Perhaps appropriately, the one season in which the Browns reached the playoffs since their return was their most frustrating.

From the opener (“Helmet-Gate”) through its gut-wrenching postseason climax (“Foge Fazio-Gate”), the 2002 campaign was an irritating roller-coaster ride. The seat-belts didn’t fasten, the turns punctured your lungs with your ribs, and it felt like the whole thing might slip off the rails at any second. But dammit if you still didn’t get a rush.

In the context of the Browns’ expansion era, 2002 was, in general, enjoyable. The problem was that the potholes along the way were difficult to both comprehend and digest, resulting in inexcusable losses caused by sloppy preparation, miserable performances, and bone-headed mistakes.

Even in victory, the Browns were often outplayed and/or fortunate to escape, hence the appropriate nickname of “Kardiac Klowns.” But in one of the Browns’ nine wins that season, they looked like the bona fide playoff team they were expected to be, standing up to a stronger club and continually knocking it down on its own home field.

By Week 12, the Browns had rebounded from a 2-4 start to win three of their next four and pull back to .500. But to keep the momentum going, they’d have to take down a tough 7-3 Saints team in the Louisiana Superdome.

True, the Saints would be playing without star running back Deuce McAllister (whom, tee-hee, the Browns passed over to take Gerard Warren in the draft a year earlier), but there was little doubt the Saints wouldn’t have much trouble with the flaky Browns.

Interestingly, a few minutes in it looked like another one of those trademark Butch Davis slopfests. Tim Couch’s third pass of the day was picked off, leading to a New Orleans field goal. But later in the first quarter, a 46-yard pass from Couch to Quincy Morgan sparked an 85-yard drive capped by a one-yard touchdown run by William Green - who’d been invisible all season until coming alive the previous week in Cincinnati.
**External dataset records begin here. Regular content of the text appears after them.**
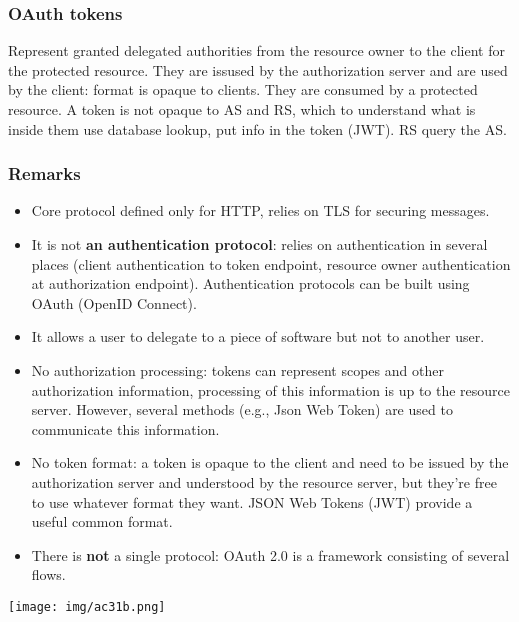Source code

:\documentclass[a4paper, 10pt, titlepage]{article}
\begin{document}
\subsubsection{OAuth tokens}
Represent granted delegated authorities from the resource owner to the client for the protected resource. They are issused by the authorization server and are used by the client: format is opaque to clients. They are consumed by a protected resource. A token is not opaque to AS and RS, which to understand what is inside them use database lookup, put info in the token (JWT). RS query the AS.

\subsubsection{Remarks}
\begin{itemize}
\item Core protocol defined only for HTTP, relies on TLS for securing messages.
\item It is not \textbf{an authentication protocol}: relies on authentication in several places (client authentication to token endpoint, resource owner authentication at authorization endpoint). Authentication protocols can be built using OAuth (OpenID Connect).
\item It allows a user to delegate to a piece of software but not to another user.
\item No authorization processing: tokens can represent scopes and other authorization information, processing of this information is up to the resource server. However, several methods (e.g., Json Web Token) are used to communicate this information.
\item No token format: a token is opaque to the client and need to be issued by the authorization server and understood by the resource server, but they’re free to use whatever format they want. JSON Web Tokens (JWT) provide a useful common format.
\item There is \textbf{not} a single protocol: OAuth 2.0 is a framework consisting of several flows.
\end{itemize}
\begin{center}
\texttt{[image: img/ac31b.png]}
\end{center}
\end{document}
Amazingly, for as up and down as the Browns had been - and would be - all season, it was a lead they would never relinquish.

A New Orleans field goal early in the second cut the lead to one, then the Browns cashed in on the first of four critical Saints’ mistakes that wound up making the difference. After the Saints drove to the Cleveland 13, New Orleans quarterback Aaron Brooks fumbled on a sack and Courtney Brown recovered, preserving the Cleveland lead.

Critical mistake No. 2 came moments later with a fumbled punt return, and the Browns cashed in with one of their most ingenious playcalls of the season. From the Saints’ 36 a play later, Couch handed off to versatile receiver Dennis Northcutt, lined up in the backfield, and Northcutt sliced through the surprised New Orleans defense for a touchdown. Sort of a Josh Cribbs appetizer.

An interception by Anthony Henry - in the middle of the finest season of his career - at the Cleveland 1 just before halftime kept the Browns’ lead at eight points, then after the Saints cut the margin to 14-12 on the first possession of the second half, the Browns answered again.

They drove to the Saints’ 24, where on third down, Couch connected with Kevin Johnson for a touchdown that stretched the lead to nine points. The Saints then made their fourth and final unforgivable error when Browns’ defensive back Earl Little spoiled another potential scoring drive with an end-zone interception.

But the Browns, being the Browns, still weren’t comfortable just taking the easy victory and heading home. A second Couch interception led to a Saints’ field goal that made it 21-15 with ten minutes left. But then, uncharacteristically, the Browns responded with one of their grittiest drives of the year. Taking over at their own 21, Green - who topped the 100-yard mark for the first time in his brief career - plowed into New Orleans territory, then a key reception by Northcutt set up a Phil Dawson field goal to give the Browns the breathing room they needed with just over three minutes to play.

Fittingly, Henry sealed the win with his second interception of the afternoon and the Browns closed out a satisfying and surprising 24-15 victory that merged them back onto the playoff-contention freeway.

More mind-boggling frustration - both in victory and defeat - would follow over the last month of the season for the ’02 Browns, but this game showed that hey, maybe the Browns could actually make the playoffs after all. And blow a 17-point lead to lose.

But that was still six weeks away. In that week before Thanksgiving ten years ago, we finally had a Browns team we could count on. Until the next Sunday, anyway.